START Supplied data

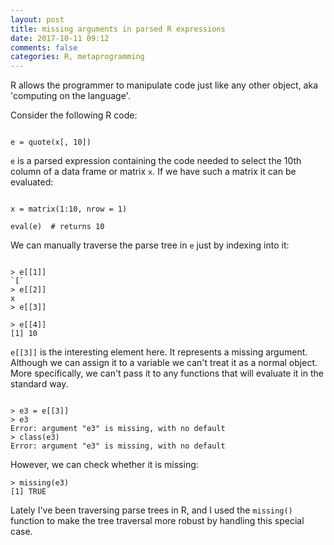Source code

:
 ```yaml
---
layout: post
title: missing arguments in parsed R expressions
date: 2017-10-11 09:12
comments: false
categories: R, metaprogramming
---
```


R allows the programmer to manipulate code just like any other object, aka
'computing on the language'.

Consider the following R code:

```{R}

e = quote(x[, 10])

```

`e` is a parsed expression containing the code needed to select the 10th
column of a data frame or matrix `x`. If we have such a matrix it can be
evaluated:

```{R}

x = matrix(1:10, nrow = 1)

eval(e)  # returns 10

```

We can manually traverse the parse tree in `e` just by indexing into it:

```{R}

> e[[1]]
`[`
> e[[2]]
x
> e[[3]]

> e[[4]]
[1] 10

```

`e[[3]]` is the interesting element here. It represents a missing argument.
Although we can assign it to a variable we can't treat it as a normal
object. More specifically, we can't pass it to any functions that will
evaluate it in the standard way.

```{R}

> e3 = e[[3]]
> e3
Error: argument "e3" is missing, with no default
> class(e3)
Error: argument "e3" is missing, with no default
```

However, we can check whether it is missing:

```{R}
> missing(e3)
[1] TRUE

```

Lately I've been traversing parse trees in R, and I used the `missing()`
function to make the tree traversal more robust by handling this special
case.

END Supplied data

What you will do - Output a precise copy of the entries, leaving the images out.

Answer -
Source code

:
 ```yaml
---
layout: post
title: missing arguments in parsed R expressions
date: 2017-10-11 09:12
comments: false
categories: R, metaprogramming
---
```


R allows the programmer to manipulate code just like any other object, aka
'computing on the language'.

Consider the following R code:

```{R}

e = quote(x[, 10])

```

`e` is a parsed expression containing the code needed to select the 10th
column of a data frame or matrix `x`. If we have such a matrix it can be
evaluated:

```{R}

x = matrix(1:10, nrow = 1)

eval(e)  # returns 10

```

We can manually traverse the parse tree in `e` just by indexing into it:

```{R}

> e[[1]]
`[`
> e[[2]]
x
> e[[3]]

> e[[4]]
[1] 10

```

`e[[3]]` is the interesting element here. It represents a missing argument.
Although we can assign it to a variable we can't treat it as a normal
object. More specifically, we can't pass it to any functions that will
evaluate it in the standard way.

```{R}

> e3 = e[[3]]
> e3
Error: argument "e3" is missing, with no default
> class(e3)
Error: argument "e3" is missing, with no default
```

However, we can check whether it is missing:

```{R}
> missing(e3)
[1] TRUE

```

Lately I've been traversing parse trees in R, and I used the `missing()`
function to make the tree traversal more robust by handling this special
case.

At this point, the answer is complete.